- WORK TO BE COMPLETED:
Output exactly the lines from the first line of the records below through the line containing "To choose a domain name, it", both included, leaving out any pictures.

━━ EXERCISE DATA

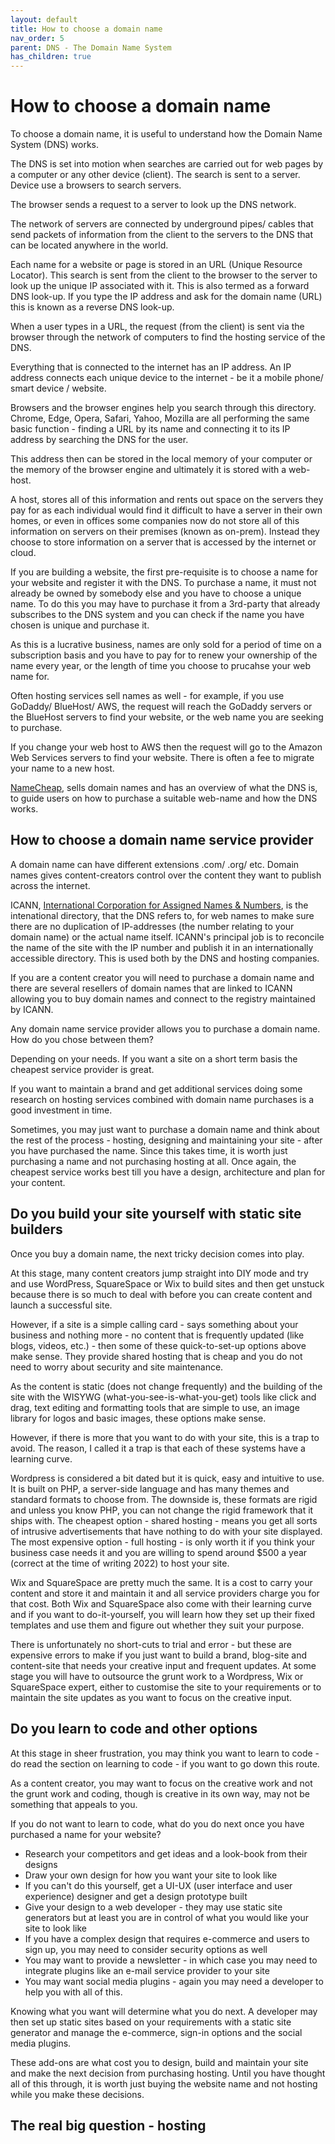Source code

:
 ```yaml
---
layout: default
title: How to choose a domain name
nav_order: 5
parent: DNS - The Domain Name System
has_children: true
---
```



# How to choose a domain name

To choose a domain name, it is useful to understand how the  Domain Name System (DNS) works.

The DNS is set into motion when searches are carried out for web pages by a computer or any other device (client). The search is sent to a server. Device use a browsers to search servers.

The browser sends a request to a server to look up the DNS network.

The network of servers are connected by underground pipes/ cables that send packets of information from the client to the servers to the DNS that can be located anywhere in the world.

Each name for a website or page is stored in an URL (Unique Resource Locator). This search is sent from the client to the browser to the server to look up the unique IP associated with it. This is also termed as a forward DNS look-up.
If you type the IP address and ask for the domain name (URL) this is known as a reverse DNS look-up.

When a user types in a URL, the request (from the client) is sent via the browser through the network of computers to find the hosting service of the DNS.

Everything that is connected to the internet has an IP address. An IP address connects each unique device to the internet - be it a mobile phone/ smart device / website.

Browsers and the browser engines help you search through this directory. Chrome, Edge, Opera, Safari, Yahoo, Mozilla are all performing the same basic function - finding a URL by its name and connecting it to its IP address by searching the DNS for the user.

This address then can be stored in the local memory of your computer or the memory of the browser engine and ultimately it is stored with a web-host.

A host, stores all of this information and rents out space on the servers they pay for as each individual would find it difficult to have a server in their own homes, or even in offices some companies now do not store all of this information on servers on their premises (known as on-prem). Instead they choose to store information on a server that is accessed by the internet or cloud.

If you are building a website, the first pre-requisite is to choose a name for your website and register it with the DNS. To purchase a name, it must not already be owned by somebody else and you have to choose a unique name. To do this you may have to purchase it from a 3rd-party that already subscribes to the DNS system and you can check if the name you have chosen is unique and purchase it.

As this is a lucrative business, names are only sold for a period of time on a subscription basis and you have to pay for to renew your ownership of the name every year, or the length of time you choose to prucahse your web name for.

Often hosting services sell names as well - for example, if you use GoDaddy/ BlueHost/ AWS, the request will reach the GoDaddy servers or the BlueHost servers to find your website, or the web name you are seeking to purchase.

If you change your web host to AWS then the request will go to the Amazon Web Services servers to find your website. There is often a fee to migrate your name to a new host.

[NameCheap](https://www.namecheap.com/dns/what-is-dns-domain-name-system-definition/), sells domain names and has an overview of what the DNS is, to guide users on how to purchase a suitable web-name and how the DNS works.

## How to choose a domain name service provider

A domain name can have different extensions .com/ .org/ etc. Domain names gives content-creators control over the content they want to publish across the internet.

ICANN, [International Corporation for Assigned Names & Numbers](https://lookup.icann.org/), is the intenational directory, that the DNS refers to, for web names to make sure there are no duplication of IP-addresses (the number relating to your domain name) or the actual name itself. ICANN's principal job is to reconcile the name of the site with the IP number and publish it in an internationally accessible directory. This is used both by the DNS and hosting companies.

If you are a content creator you will need to purchase a domain name and there are several resellers of domain names that are linked to ICANN allowing you to buy domain names and connect to the registry maintained by ICANN.

Any domain name service provider allows you to purchase a domain name. How do you chose between them? 

Depending on your needs. If you want a site on a short term basis the cheapest service provider is great. 

If you want to maintain a brand and get additional services doing some research on hosting services combined with domain name purchases is a good investment in time.

Sometimes, you may just want to purchase a domain name and think about the rest of the process - hosting, designing and maintaining your site - after you have purchased the name. Since this takes time, it is worth just purchasing a name and not purchasing hosting at all. Once again, the cheapest service works best till you have a design, architecture and plan for your content.

## Do you build your site yourself with static site builders

Once you buy a domain name, the next tricky decision comes into play.

At this stage, many content creators jump straight into DIY mode and try and use WordPress, SquareSpace or Wix to build sites and then get unstuck because there is so much to deal with before you can create content and launch a successful site.

However, if a site is a simple calling card - says something about your business and nothing more - no content that is frequently updated (like blogs, videos, etc.) - then some of these quick-to-set-up options above make sense. They provide shared hosting that is cheap and you do not need to worry about security and site maintenance. 

As the content is static (does not change frequently) and the building of the site with the WISYWG (what-you-see-is-what-you-get) tools like click and drag, text editing and formatting tools that are simple to use, an image library for logos and basic images, these options make sense.

However, if there is more that you want to do with your site, this is a trap to avoid. The reason, I called it a trap is that each of these systems have a learning curve.

Wordpress is considered a bit dated but it is quick, easy and intuitive to use. It is built on PHP, a server-side language and has many themes and standard formats to choose from. The downside is, these formats are rigid and unless you know PHP, you can not change the rigid framework that it ships with. The cheapest option - shared hosting - means you get all sorts of intrusive advertisements that have nothing to do with your site displayed. The most expensive option - full hosting - is only worth it if you think your business case needs it and you are willing to spend around $500 a year (correct at the time of writing 2022) to host your site.

Wix and SquareSpace are pretty much the same. It is a cost to carry your content and store it and maintain it and all service providers charge you for that cost. Both Wix and SquareSpace also come with their learning curve and if you want to do-it-yourself, you will learn how they set up their fixed templates and use them and figure out whether they suit your purpose.

There is unfortunately no short-cuts to trial and error - but these are expensive errors to make if you just want to build a brand, blog-site and content-site that needs your creative input and frequent updates. At some stage you will have to outsource the grunt work to a Wordpress, Wix or SquareSpace expert, either to customise the site to your requirements or to maintain the site updates as you want to focus on the creative input.

## Do you learn to code and other options

At this stage in sheer frustration, you may think you want to learn to code - do read the section on learning to code - if you want to go down this route.

As a content creator, you may want to focus on the creative work and not the grunt work and coding, though is creative in its own way, may not be something that appeals to you.

If you do not want to learn to code, what do you do next once you have purchased a name for your website?

- Research your competitors and get ideas and a look-book from their designs
- Draw your own design for how you want your site to look like
- If you can't do this yourself, get a UI-UX (user interface and user experience) designer and get a design prototype built
- Give your design to a web developer - they may use static site generators but at least you are in control of what you would like your site to look like
- If you have a complex design that requires e-commerce and users to sign up, you may need to consider security options as well
- You may want to provide a newsletter - in which case you may need to integrate plugins like an e-mail service provider to your site
- You may want social media plugins - again you may need a developer to help you with all of this.

Knowing what you want will determine what you do next. A developer may then set up static sites based on your requirements with a static site generator and manage the e-commerce, sign-in options and the social media plugins.

These add-ons are what cost you to design, build and maintain your site and make the next decision from purchasing hosting. Until you have thought all of this through, it is worth just buying the website name and not hosting while you make these decisions.

## The real big question - hosting
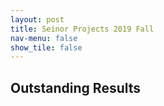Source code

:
 ```yaml
---
layout: post
title: Seinor Projects 2019 Fall
nav-menu: false
show_tile: false
---
```


## Outstanding Results

<div id="contents">

<script>
// https://stackoverflow.com/questions/610406/javascript-equivalent-to-printf-string-format
// First, checks if it isn't implemented yet.
if (!String.prototype.format) {
  String.prototype.format = function() {
    var args = arguments;
    return this.replace(/{(\d+)}/g, function(match, number) { 
      return typeof args[number] != 'undefined'
        ? args[number]
        : match
      ;
    });
  };
}

function dynamicallyLoadScript(url) {
    var script = document.createElement("script");  // create a script DOM node
    script.src = url;  // set its src to the provided URL

    document.head.appendChild(script);  // add it to the end of the head section of the page (could change 'head' to 'body' to add it to the end of the body section instead)
}

dynamicallyLoadScript('../outstanding_senior.js');

window.onload = function () {
	var projs = outstanding_senior;
	var contents_code = '';
	for(var i = 0; i < projs.length; i++) 
	{
		var proj = projs[i];
		var show = false;

		if(proj.year==2019 && proj.season==2)
			show = true;

		if(show)
		{
			contents_code += '<div class="row">';
			contents_code += '<div class="6u 12u$(small)">';
			contents_code += '<div id="iframe_container"> <div id="iframe">';
			contents_code += '{0}'.format(proj.video_iframe);;
			contents_code += '</div></div>';
			contents_code += '</div>';
			contents_code += '<div class="6u 12u$(small)">';
			contents_code += '<a href="../{0}"><b>{1}</b></a><br/>'.format(proj.project_page, proj.title);
			contents_code += '주제: {0}<br/>'.format(proj.topic);
			contents_code += '팀원: {0}<br/>'.format(proj.authors);
			contents_code += '</div>';
			contents_code += '</div><br/>';
		}
	}

	var contents = document.getElementById("contents");
	contents.innerHTML = contents_code;
}


</script>

</div>

<!--#### Team3 - Seinor Projects 2019 Fall-->
<!--Topic: Unreal Engine 4 환경에서 Phase Functioned Neural Network 기술을 이용한 게임 제작  -->
<!--Members: 이상옥 구교민 유지원-->

<!--<div class="6u 12u$(small)">-->
<!--<div id="iframe_container"> <div id="iframe">-->
<!--<iframe width="791" height="445" src="https://www.youtube.com/embed/3tzndxUZ1RI" frameborder="0" allow="accelerometer; autoplay; encrypted-media; gyroscope; picture-in-picture" allowfullscreen></iframe>-->
<!--</div></div>  -->
<!--</div>-->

━━━━

- TASK ANSWER:
Source code

:
 ```yaml
---
layout: default
title: How to choose a domain name
nav_order: 5
parent: DNS - The Domain Name System
has_children: true
---
```



# How to choose a domain name

To choose a domain name, it is useful to understand how the  Domain Name System (DNS) works.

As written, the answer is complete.